Starting a new business is a lot like building a house.

The foundation must be strong and well-constructed, or the house comes crashing down. Over the years, I’ve seen hundreds of technology startups and new businesses start off with a great idea and fail to turn that idea it into a great business. One of the most common reasons they fail is because steps are skipped or ignored during the business formation process.

There’s a myriad of things that need to be done to lay a firm groundwork for your business and avoid risks. While the many tasks at hand can seem daunting for entrepreneurs and new business owners, cutting corners during the business formation is a recipe for disaster. That’s why involving an experienced lawyer early on in the formation of your new business is the best way to move forward with less risk.

How An Attorney Helps During The Business Formation Stage

Protecting your intellectual property (“IP”). There are four types of IP that are valuable to a business: copyrights, trade secrets, patents and trademarks. If they are not protected in writing and via appropriate procedures, they can be lost and jeopardize the future of the business.

Creating a Limited Liability Entity. Starting any business comes with risks, but that doesn’t mean you have to put everything on the line. A business attorney can help you set up a legal entity that protects your personal assets (e.g. home, car, bank account, children’s’ college funds) from risk.

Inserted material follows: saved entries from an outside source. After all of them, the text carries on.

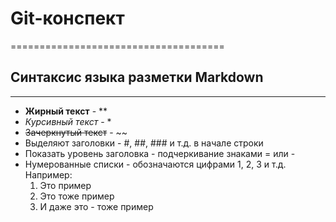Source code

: # Git-конспект
=====================================
## Синтаксис языка разметки Markdown
-------------------------------------
* **Жирный текст** - **
* *Курсивный текст* - *
* ~~Зачеркнутый текст~~ - ~~
* Выделяют заголовки - #, ##, ### и т.д. в начале строки
* Показать уровень заголовка - подчеркивание знаками = или -
* Нумерованные списки - обозначаются цифрами 1, 2, 3 и т.д. Например:
  1. Это пример
  2. Это тоже пример
  3. И даже это - тоже пример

Aligning equity and rewards with contribution. Partial ownership given in exchange for work is the practice of equity compensation. This can be given in a variety of ways such as stock and stock options, but it’s important the agreement fairly aligns rewards with the amount of work put in.

Writing a business plan. Writing a good business plan can help you focus your ideas and strategies, attract potential investors, employees and partners, and identify potential weaknesses in the business.

Not giving up too much to initial outside investors. When looking for investors, you need to think about long-term growth. Giving up too much equity, and the freedom to operate, to outside investors can disincentivize those working within the company and constrain growth.